Work task:
Find "A suitable future" and "2024-01-24 Added Intervalometer" in the records below. Copy the lines holding them and every line between, exactly, and no others.

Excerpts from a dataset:
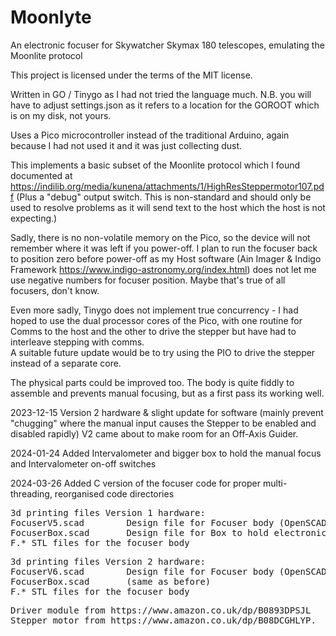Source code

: # Moonlyte
An electronic focuser for Skywatcher Skymax 180 telescopes, emulating the Moonlite protocol

This project is licensed under the terms of the MIT license.

Written in GO / Tinygo as I had not tried the language much. N.B. you will have to adjust settings.json
as it refers to a location for the GOROOT which is on my disk, not yours.

Uses a Pico microcontroller instead of the traditional Arduino, 
again because I had not used it and it was just collecting dust.  

This implements a basic subset of the Moonlite protocol which I found documented at 
https://indilib.org/media/kunena/attachments/1/HighResSteppermotor107.pdf
(Plus a "debug" output switch.  This is non-standard and should only be used to resolve problems as
it will send text to the host which the host is not expecting.)

Sadly, there is no non-volatile memory on the Pico, so the device will not remember where it was left if you power-off.
I plan to run the focuser back to position zero before power-off as my Host software (Ain Imager & Indigo Framework 
https://www.indigo-astronomy.org/index.html) does not let me use negative numbers for focuser position.  Maybe that's true of all focusers, don't know.

Even more sadly, Tinygo does not implement true concurrency - I had hoped to use the dual processor cores of the Pico, 
with one routine for Comms to the host and the other to drive the stepper but have had to interleave stepping with comms.  
A suitable future update would be to try using the PIO to drive the stepper instead of a separate core.

The physical parts could be improved too. The body is quite fiddly to assemble and prevents manual focusing, but as a first pass its working well.

2023-12-15 Version 2 hardware & slight update for software (mainly prevent "chugging" where the manual input causes the Stepper to be enabled and disabled rapidly)
V2 came about to make room for an Off-Axis Guider.

2024-01-24 Added Intervalometer and bigger box to hold the manual focus and Intervalometer on-off switches

2024-03-26 Added C version of the focuser code for proper multi-threading, reorganised code directories


<pre>
3d printing files Version 1 hardware:
FocuserV5.scad        Design file for Focuser body (OpenSCAD)
FocuserBox.scad       Design file for Box to hold electronics (OpenSCAD)
F.* STL files for the focuser body
</pre>
<pre>
3d printing files Version 2 hardware:
FocuserV6.scad        Design file for Focuser body (OpenSCAD)
FocuserBox.scad       (same as before)
F.* STL files for the focuser body
</pre>

<pre>
Driver module from https://www.amazon.co.uk/dp/B0893DPSJL 
Stepper motor from https://www.amazon.co.uk/dp/B08DCGHLYP. 
</pre>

Answer to the problem:
A suitable future update would be to try using the PIO to drive the stepper instead of a separate core.

The physical parts could be improved too. The body is quite fiddly to assemble and prevents manual focusing, but as a first pass its working well.

2023-12-15 Version 2 hardware & slight update for software (mainly prevent "chugging" where the manual input causes the Stepper to be enabled and disabled rapidly)
V2 came about to make room for an Off-Axis Guider.

2024-01-24 Added Intervalometer and bigger box to hold the manual focus and Intervalometer on-off switches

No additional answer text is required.